Problem to work on. Could you show all lines in the entries below that contain the string "microsoft"?
• • • • • • •
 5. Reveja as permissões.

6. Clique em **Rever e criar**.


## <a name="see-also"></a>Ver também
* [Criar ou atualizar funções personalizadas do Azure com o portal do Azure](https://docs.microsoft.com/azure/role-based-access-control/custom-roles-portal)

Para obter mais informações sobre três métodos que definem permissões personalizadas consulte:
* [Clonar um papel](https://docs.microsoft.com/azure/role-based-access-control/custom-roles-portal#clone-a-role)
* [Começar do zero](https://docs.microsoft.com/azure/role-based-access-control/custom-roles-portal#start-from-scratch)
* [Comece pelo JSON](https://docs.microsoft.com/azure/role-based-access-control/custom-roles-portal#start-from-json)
• • • • • • •
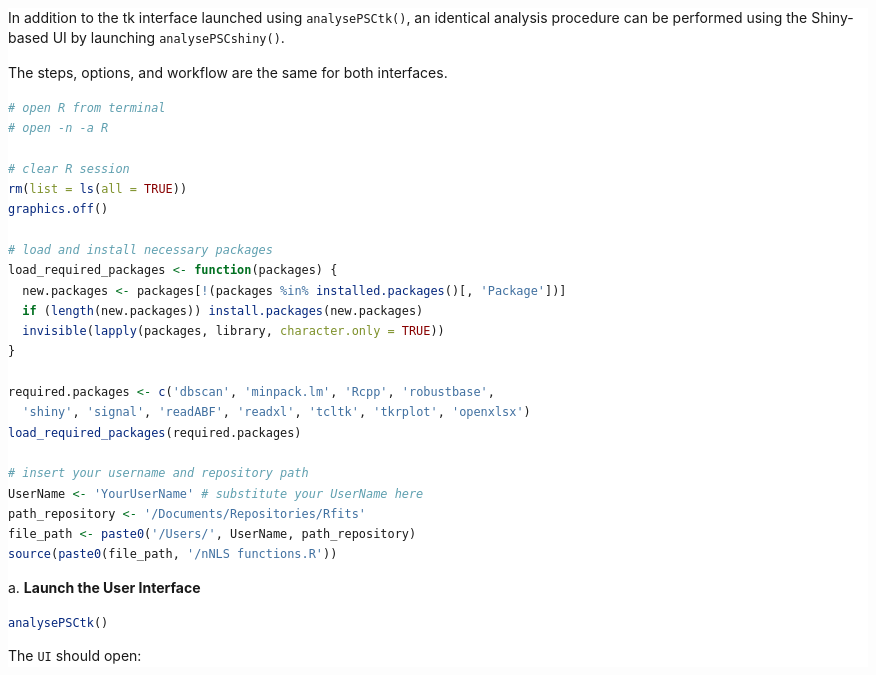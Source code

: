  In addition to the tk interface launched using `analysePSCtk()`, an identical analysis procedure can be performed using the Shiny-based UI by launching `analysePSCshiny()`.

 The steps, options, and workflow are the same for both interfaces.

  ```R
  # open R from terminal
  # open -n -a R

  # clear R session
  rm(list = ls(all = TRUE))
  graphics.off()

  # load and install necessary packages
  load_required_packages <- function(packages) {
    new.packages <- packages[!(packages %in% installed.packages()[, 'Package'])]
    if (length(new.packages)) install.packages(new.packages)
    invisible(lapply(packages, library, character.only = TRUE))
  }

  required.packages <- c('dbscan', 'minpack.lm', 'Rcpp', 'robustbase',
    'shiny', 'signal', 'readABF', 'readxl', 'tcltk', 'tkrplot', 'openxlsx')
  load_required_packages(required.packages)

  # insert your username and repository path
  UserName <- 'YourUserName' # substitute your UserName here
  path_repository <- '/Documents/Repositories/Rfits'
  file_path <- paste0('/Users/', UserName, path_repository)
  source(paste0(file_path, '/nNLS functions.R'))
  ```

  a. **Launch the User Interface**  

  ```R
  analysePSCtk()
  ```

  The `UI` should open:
• • • • • • •
Written reply.
* [Criar ou atualizar funções personalizadas do Azure com o portal do Azure](https://docs.microsoft.com/azure/role-based-access-control/custom-roles-portal)
* [Clonar um papel](https://docs.microsoft.com/azure/role-based-access-control/custom-roles-portal#clone-a-role)
* [Começar do zero](https://docs.microsoft.com/azure/role-based-access-control/custom-roles-portal#start-from-scratch)
* [Comece pelo JSON](https://docs.microsoft.com/azure/role-based-access-control/custom-roles-portal#start-from-json)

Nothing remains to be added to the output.